Also note that since we are dealing with image data, it is more efficient to build a convolutional autoencoder, which would look like this:

还要注意，由于我们正在处理图像数据，因此构建卷积自动编码器的效率更高，如下所示：

To build a model, we simply need to complete the following tasks:

要构建模型，我们只需要完成以下任务：

Create a class extending the keras.Model object
创建一个扩展keras.Model对象的类
Create an __init__ function to declare two separate models built with Sequential API. Within them, we need to declare layers that would reverse each other. One Conv2D layer for the encoder model whereas one Conv2DTranspose layer for the decoder model.
创建一个__init__函数来声明使用Sequential API构建的两个单独的模型。在它们内部，我们需要声明可以相互反转的层。一层Conv2D层用于编码器模型，一层Conv2DTranspose层用于解码器模型。
Create a call function to tell the model how to process the inputs using the initialized variables with __init__ method:
创建一个调用函数来告诉模型如何使用带有__init__方法的初始化变量来处理输入：
We need to call the initialized encoder model which takes the images as input
我们需要调用初始化的编码器模型，该模型将图像作为输入
We also need to call the initialized decoder model which takes the output of the encoder model (encoded) as input
我们还需要调用初始化的解码器模型，该模型将编码器模型的输出(已编码)作为输入
Return the output of the decoder
返回解码器的输出

We can achieve all of them with the code below:

我们可以使用以下代码实现所有这些目标：

from tensorflow.keras.layers import Conv2DTranspose, Conv2D, Input


class NoiseReducer(tf.keras.Model): 
  def __init__(self):


    super(NoiseReducer, self).__init__() 


    self.encoder = tf.keras.Sequential([ 
      Input(shape=(28, 28, 1)), 
      Conv2D(16, (3,3), activation='relu', padding='same', strides=2), 
      Conv2D(8, (3,3), activation='relu', padding='same', strides=2)]) 
    
    self.decoder = tf.keras.Sequential([ 
      Conv2DTranspose(8, kernel_size=3, strides=2, activation='relu', padding='same'), 
      Conv2DTranspose(16, kernel_size=3, strides=2, activation='relu', padding='same'), 
      Conv2D(1, kernel_size=(3,3), activation='sigmoid', padding='same')]) 
  
  def call(self, x): 
    encoded = self.encoder(x) 
    decoded = self.decoder(encoded) 
    return decoded

And let’s create the model with an object call:

让我们通过对象调用创建模型：

autoencoder = NoiseReducer()

配置我们的模型 (Configuring Our Model)

For this task, we will use an Adam optimizer and Mean Squared Error for our model.

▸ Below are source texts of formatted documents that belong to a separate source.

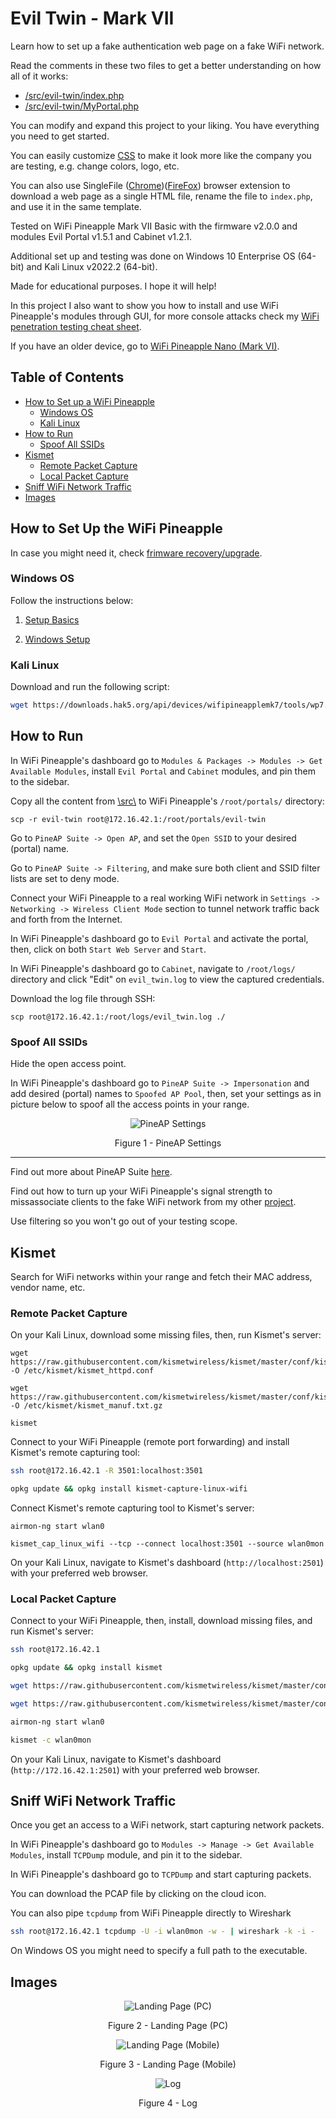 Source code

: # Evil Twin - Mark VII

Learn how to set up a fake authentication web page on a fake WiFi network.

Read the comments in these two files to get a better understanding on how all of it works:

* [/src/evil-twin/index.php](https://github.com/ivan-sincek/evil-twin/blob/master/src/evil-twin/index.php)
* [/src/evil-twin/MyPortal.php](https://github.com/ivan-sincek/evil-twin/blob/master/src/evil-twin/MyPortal.php)

You can modify and expand this project to your liking. You have everything you need to get started.

You can easily customize [CSS](https://github.com/ivan-sincek/evil-twin/blob/master/src/evil-twin/css/main.css) to make it look more like the company you are testing, e.g. change colors, logo, etc.

You can also use SingleFile ([Chrome](https://chrome.google.com/webstore/detail/singlefile/mpiodijhokgodhhofbcjdecpffjipkle))([FireFox](https://addons.mozilla.org/hr/firefox/addon/single-file)) browser extension to download a web page as a single HTML file, rename the file to `index.php`, and use it in the same template.

Tested on WiFi Pineapple Mark VII Basic with the firmware v2.0.0 and modules Evil Portal v1.5.1 and Cabinet v1.2.1.

Additional set up and testing was done on Windows 10 Enterprise OS (64-bit) and Kali Linux v2022.2 (64-bit).

Made for educational purposes. I hope it will help!

In this project I also want to show you how to install and use WiFi Pineapple's modules through GUI, for more console attacks check my [WiFi penetration testing cheat sheet](https://github.com/ivan-sincek/wifi-penetration-testing-cheat-sheet).

If you have an older device, go to [WiFi Pineapple Nano \(Mark VI\)](https://github.com/ivan-sincek/evil-twin/blob/master/mark_vi).

## Table of Contents

* [How to Set up a WiFi Pineapple](#how-to-set-up-a-wifi-pineapple)
	* [Windows OS](#windows-os)
	* [Kali Linux](#kali-linux)
* [How to Run](#how-to-run)
	* [Spoof All SSIDs](#spoof-all-ssids)
* [Kismet](#kismet)
	* [Remote Packet Capture](#remote-packet-capture)
	* [Local Packet Capture](#local-packet-capture)
* [Sniff WiFi Network Traffic](#sniff-wifi-network-traffic)
* [Images](#images)

## How to Set Up the WiFi Pineapple

In case you might need it, check [frimware recovery/upgrade](https://downloads.hak5.org/pineapple).

### Windows OS

Follow the instructions below:

1. [Setup Basics](https://docs.hak5.org/wifi-pineapple/setup/setting-up-your-wifi-pineapple)

2. [Windows Setup](https://docs.hak5.org/wifi-pineapple/setup/connecting-to-the-wifi-pineapple-on-windows)

### Kali Linux

Download and run the following script:

```bash
wget https://downloads.hak5.org/api/devices/wifipineapplemk7/tools/wp7.sh/1.0/linux -O wp7.sh && mv wp7.sh /usr/bin/wp7 && chmod +x /usr/bin/wp7 && wp7
```

## How to Run

In WiFi Pineapple's dashboard go to `Modules & Packages -> Modules -> Get Available Modules`, install `Evil Portal` and `Cabinet` modules, and pin them to the sidebar.

Copy all the content from [\\src\\](https://github.com/ivan-sincek/evil-twin/tree/master/src) to WiFi Pineapple's `/root/portals/` directory:

```fundamental
scp -r evil-twin root@172.16.42.1:/root/portals/evil-twin
```

Go to `PineAP Suite -> Open AP`, and set the `Open SSID` to your desired (portal) name.

Go to `PineAP Suite -> Filtering`, and make sure both client and SSID filter lists are set to deny mode.

Connect your WiFi Pineapple to a real working WiFi network in `Settings -> Networking -> Wireless Client Mode` section to tunnel network traffic back and forth from the Internet.

In WiFi Pineapple's dashboard go to `Evil Portal` and activate the portal, then, click on both `Start Web Server` and `Start`.

In WiFi Pineapple's dashboard go to `Cabinet`, navigate to `/root/logs/` directory and click "Edit" on `evil_twin.log` to view the captured credentials.

Download the log file through SSH:

```fundamental
scp root@172.16.42.1:/root/logs/evil_twin.log ./
```

### Spoof All SSIDs

Hide the open access point.

In WiFi Pineapple's dashboard go to `PineAP Suite -> Impersonation` and add desired (portal) names to `Spoofed AP Pool`, then, set your settings as in picture below to spoof all the access points in your range.

<p align="center"><img src="https://github.com/ivan-sincek/evil-twin/blob/master/img/settings.jpg" alt="PineAP Settings"></p>

<p align="center">Figure 1 - PineAP Settings</p>

---

Find out more about PineAP Suite [here](https://docs.hak5.org/wifi-pineapple/ui-overview/pineap).

Find out how to turn up your WiFi Pineapple's signal strength to missassociate clients to the fake WiFi network from my other [project](https://github.com/m1ddl3w4r3/wifi-penetration-testing-cheat-sheet#1-configuration).

Use filtering so you won't go out of your testing scope.

## Kismet

Search for WiFi networks within your range and fetch their MAC address, vendor name, etc.

### Remote Packet Capture

On your Kali Linux, download some missing files, then, run Kismet's server:

```fundamental
wget https://raw.githubusercontent.com/kismetwireless/kismet/master/conf/kismet_httpd.conf -O /etc/kismet/kismet_httpd.conf

wget https://raw.githubusercontent.com/kismetwireless/kismet/master/conf/kismet_manuf.txt.gz -O /etc/kismet/kismet_manuf.txt.gz

kismet
```

Connect to your WiFi Pineapple (remote port forwarding) and install Kismet's remote capturing tool:

```bash
ssh root@172.16.42.1 -R 3501:localhost:3501

opkg update && opkg install kismet-capture-linux-wifi
```

Connect Kismet's remote capturing tool to Kismet's server:

```fundamental
airmon-ng start wlan0

kismet_cap_linux_wifi --tcp --connect localhost:3501 --source wlan0mon
```

On your Kali Linux, navigate to Kismet's dashboard (`http://localhost:2501`) with your preferred web browser.

### Local Packet Capture

Connect to your WiFi Pineapple, then, install, download missing files, and run Kismet's server:

```bash
ssh root@172.16.42.1

opkg update && opkg install kismet

wget https://raw.githubusercontent.com/kismetwireless/kismet/master/conf/kismet_httpd.conf -O /etc/kismet/kismet_httpd.conf

wget https://raw.githubusercontent.com/kismetwireless/kismet/master/conf/kismet_manuf.txt.gz -O /etc/kismet/kismet_manuf.txt.gz

airmon-ng start wlan0

kismet -c wlan0mon
```

On your Kali Linux, navigate to Kismet's dashboard (`http://172.16.42.1:2501`) with your preferred web browser.

## Sniff WiFi Network Traffic

Once you get an access to a WiFi network, start capturing network packets.

In WiFi Pineapple's dashboard go to `Modules -> Manage -> Get Available Modules`, install `TCPDump` module, and pin it to the sidebar.

In WiFi Pineapple's dashboard go to `TCPDump` and start capturing packets.

You can download the PCAP file by clicking on the cloud icon.

You can also pipe `tcpdump` from WiFi Pineapple directly to Wireshark

```bash
ssh root@172.16.42.1 tcpdump -U -i wlan0mon -w - | wireshark -k -i -
```

On Windows OS you might need to specify a full path to the executable.

## Images

<p align="center"><img src="https://github.com/ivan-sincek/evil-twin/blob/master/img/landing_page_pc.jpg" alt="Landing Page (PC)"></p>

<p align="center">Figure 2 - Landing Page (PC)</p>

<p align="center"><img src="https://github.com/ivan-sincek/evil-twin/blob/master/img/landing_page_mobile.jpg" alt="Landing Page (Mobile)"></p>

<p align="center">Figure 3 - Landing Page (Mobile)</p>

<p align="center"><img src="https://github.com/ivan-sincek/evil-twin/blob/master/img/log.jpg" alt="Log"></p>

<p align="center">Figure 4 - Log</p>
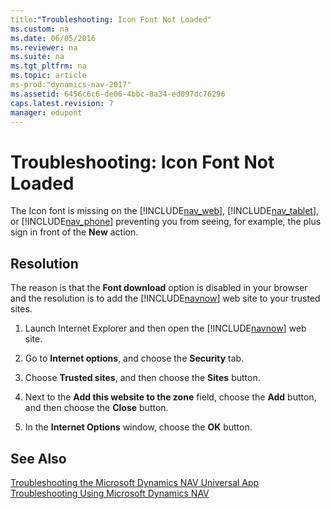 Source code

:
 ```yaml
---
title:"Troubleshooting: Icon Font Not Loaded"
ms.custom: na
ms.date: 06/05/2016
ms.reviewer: na
ms.suite: na
ms.tgt_pltfrm: na
ms.topic: article
ms-prod:"dynamics-nav-2017"
ms.assetid: 6456c6c6-de06-4bbc-8a34-ed097dc76296
caps.latest.revision: 7
manager: edupont
---
```

# Troubleshooting: Icon Font Not Loaded
The Icon font is missing on the [!INCLUDE[nav_web](includes/nav_web_md.md)], [!INCLUDE[nav_tablet](includes/nav_tablet_md.md)], or [!INCLUDE[nav_phone](includes/nav_phone_md.md)] preventing you from seeing, for example, the plus sign in front of the **New** action.  
  
## Resolution  
 The reason is that the **Font download** option is disabled in your browser and the resolution is to add the [!INCLUDE[navnow](includes/navnow_md.md)] web site to your trusted sites.  
  
1.  Launch Internet Explorer and then open the [!INCLUDE[navnow](includes/navnow_md.md)] web site.  
  
2.  Go to **Internet options**, and choose the **Security** tab.  
  
3.  Choose **Trusted sites**, and then choose the **Sites** button.  
  
4.  Next to the **Add this website to the zone** field, choose the **Add** button, and then choose the **Close** button.  
  
5.  In the **Internet Options** window, choose the **OK** button.  
  
## See Also  
 [Troubleshooting the Microsoft Dynamics NAV Universal App](Troubleshooting-the-Microsoft-Dynamics-NAV-Universal-App.md)   
 [Troubleshooting Using Microsoft Dynamics NAV](../Topic/Troubleshooting%20Using%20Microsoft%20Dynamics%20NAV.md)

We can easily use <strong>compile</strong> function to configure our autoencoder, as shown below:

对于此任务，我们将为模型使用Adam优化器和均方误差。我们可以轻松地使用<strong> compile </ strong>函数来配置我们的自动编码器，如下所示：

autoencoder.compile(optimizer='adam', loss='mse')

Finally, we can run our model for 10 epochs by feeding the noisy and the clean images, which will take about 1 minute to train. We also use test datasets for validation. The following code is for training the model:

最后，我们可以通过输入噪声和干净的图像来运行模型10个纪元，这大约需要1分钟的训练时间。我们还使用测试数据集进行验证。以下代码用于训练模型：

autoencoder.fit(x_train_noisy, 
                x_train, 
                epochs=10, 
                shuffle=True, 
                validation_data=(x_test_noisy, x_test))

使用我们训练有素的自动编码器降低图像噪声 (Reducing Image Noise with Our Trained Autoencoder)

Now that we trained our autoencoder, we can start cleaning noisy images. Note that we have access to both encoder and decoder networks since we define them under the NoiseReducer object.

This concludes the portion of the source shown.